▸ **Exercise instructions**
Your job is to set down the stretch of entries that opens with the line containing "source of geographic" and closes with the line containing "first, but will". Keep both end lines, copy each exactly, and add nothing.

[Records from a collection]
....
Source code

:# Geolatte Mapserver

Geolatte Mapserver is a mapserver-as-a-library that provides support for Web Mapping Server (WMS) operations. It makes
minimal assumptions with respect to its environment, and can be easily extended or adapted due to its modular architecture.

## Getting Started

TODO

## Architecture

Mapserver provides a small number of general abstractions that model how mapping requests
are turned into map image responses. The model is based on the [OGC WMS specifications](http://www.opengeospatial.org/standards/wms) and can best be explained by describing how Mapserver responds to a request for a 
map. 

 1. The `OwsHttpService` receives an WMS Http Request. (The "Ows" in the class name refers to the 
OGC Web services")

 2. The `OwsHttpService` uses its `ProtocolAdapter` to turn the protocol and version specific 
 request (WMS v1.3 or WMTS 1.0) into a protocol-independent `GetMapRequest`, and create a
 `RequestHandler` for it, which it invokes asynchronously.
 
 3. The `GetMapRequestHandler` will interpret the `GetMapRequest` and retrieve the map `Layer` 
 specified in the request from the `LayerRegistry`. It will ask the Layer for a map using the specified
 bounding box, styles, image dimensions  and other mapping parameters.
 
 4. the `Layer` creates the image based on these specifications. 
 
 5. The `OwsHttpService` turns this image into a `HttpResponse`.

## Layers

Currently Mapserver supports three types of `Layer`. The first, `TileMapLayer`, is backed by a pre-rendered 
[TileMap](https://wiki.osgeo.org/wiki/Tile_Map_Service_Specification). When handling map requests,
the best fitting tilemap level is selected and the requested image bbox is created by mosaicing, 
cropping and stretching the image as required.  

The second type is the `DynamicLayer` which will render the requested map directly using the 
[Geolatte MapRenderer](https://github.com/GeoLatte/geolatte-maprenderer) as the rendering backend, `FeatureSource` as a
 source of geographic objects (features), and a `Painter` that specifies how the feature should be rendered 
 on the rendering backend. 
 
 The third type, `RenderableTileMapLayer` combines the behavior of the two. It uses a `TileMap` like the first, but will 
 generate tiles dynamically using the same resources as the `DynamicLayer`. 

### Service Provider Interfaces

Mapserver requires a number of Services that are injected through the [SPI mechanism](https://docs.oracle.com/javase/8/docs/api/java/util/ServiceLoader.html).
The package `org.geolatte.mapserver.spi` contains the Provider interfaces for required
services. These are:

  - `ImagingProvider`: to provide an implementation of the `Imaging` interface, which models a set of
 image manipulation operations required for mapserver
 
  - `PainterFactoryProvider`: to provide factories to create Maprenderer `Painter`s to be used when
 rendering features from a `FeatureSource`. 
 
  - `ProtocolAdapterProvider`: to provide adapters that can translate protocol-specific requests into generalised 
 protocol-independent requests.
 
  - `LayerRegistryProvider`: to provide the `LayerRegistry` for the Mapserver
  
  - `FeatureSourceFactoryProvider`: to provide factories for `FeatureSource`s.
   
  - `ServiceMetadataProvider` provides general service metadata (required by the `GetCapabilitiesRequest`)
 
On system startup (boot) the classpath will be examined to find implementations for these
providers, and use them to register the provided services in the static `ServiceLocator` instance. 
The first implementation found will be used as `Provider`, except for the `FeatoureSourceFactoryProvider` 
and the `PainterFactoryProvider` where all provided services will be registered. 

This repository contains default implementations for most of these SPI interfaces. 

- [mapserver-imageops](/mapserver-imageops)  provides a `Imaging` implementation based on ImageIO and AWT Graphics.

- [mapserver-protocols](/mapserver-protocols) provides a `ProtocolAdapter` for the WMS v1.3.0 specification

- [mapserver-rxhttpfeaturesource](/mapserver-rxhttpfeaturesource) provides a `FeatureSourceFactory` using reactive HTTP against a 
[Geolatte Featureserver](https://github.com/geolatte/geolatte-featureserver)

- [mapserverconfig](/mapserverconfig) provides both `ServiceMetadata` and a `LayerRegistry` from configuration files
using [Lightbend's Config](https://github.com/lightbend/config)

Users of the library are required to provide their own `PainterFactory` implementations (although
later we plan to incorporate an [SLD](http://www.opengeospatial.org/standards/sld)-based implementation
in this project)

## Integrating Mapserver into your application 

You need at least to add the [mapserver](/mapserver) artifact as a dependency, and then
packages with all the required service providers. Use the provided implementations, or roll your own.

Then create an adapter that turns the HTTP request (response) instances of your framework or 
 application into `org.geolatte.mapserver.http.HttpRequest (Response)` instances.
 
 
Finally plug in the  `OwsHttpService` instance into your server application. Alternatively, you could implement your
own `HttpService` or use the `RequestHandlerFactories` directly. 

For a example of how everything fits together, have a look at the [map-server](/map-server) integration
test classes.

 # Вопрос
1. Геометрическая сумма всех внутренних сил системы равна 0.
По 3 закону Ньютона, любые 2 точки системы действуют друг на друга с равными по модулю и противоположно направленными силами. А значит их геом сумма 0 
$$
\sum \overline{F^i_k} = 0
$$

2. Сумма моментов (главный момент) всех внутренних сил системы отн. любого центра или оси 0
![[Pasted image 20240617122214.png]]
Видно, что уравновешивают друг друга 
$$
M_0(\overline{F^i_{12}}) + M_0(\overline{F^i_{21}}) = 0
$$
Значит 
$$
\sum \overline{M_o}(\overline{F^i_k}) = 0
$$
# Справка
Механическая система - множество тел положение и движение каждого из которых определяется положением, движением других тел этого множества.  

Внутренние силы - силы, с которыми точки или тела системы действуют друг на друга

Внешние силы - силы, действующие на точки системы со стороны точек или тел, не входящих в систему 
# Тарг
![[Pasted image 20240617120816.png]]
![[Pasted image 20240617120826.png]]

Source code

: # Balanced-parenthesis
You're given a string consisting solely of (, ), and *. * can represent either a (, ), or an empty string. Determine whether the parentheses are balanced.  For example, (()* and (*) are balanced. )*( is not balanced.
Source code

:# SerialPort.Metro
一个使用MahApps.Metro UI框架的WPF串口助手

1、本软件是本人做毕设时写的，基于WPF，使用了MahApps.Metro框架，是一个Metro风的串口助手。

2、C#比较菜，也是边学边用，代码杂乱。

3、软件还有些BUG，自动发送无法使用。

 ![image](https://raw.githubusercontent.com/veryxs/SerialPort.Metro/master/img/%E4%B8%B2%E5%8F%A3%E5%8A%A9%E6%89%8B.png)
....
▸ **Result of the task**
 source of geographic objects (features), and a `Painter` that specifies how the feature should be rendered 
 on the rendering backend. 
 
 The third type, `RenderableTileMapLayer` combines the behavior of the two. It uses a `TileMap` like the first, but will 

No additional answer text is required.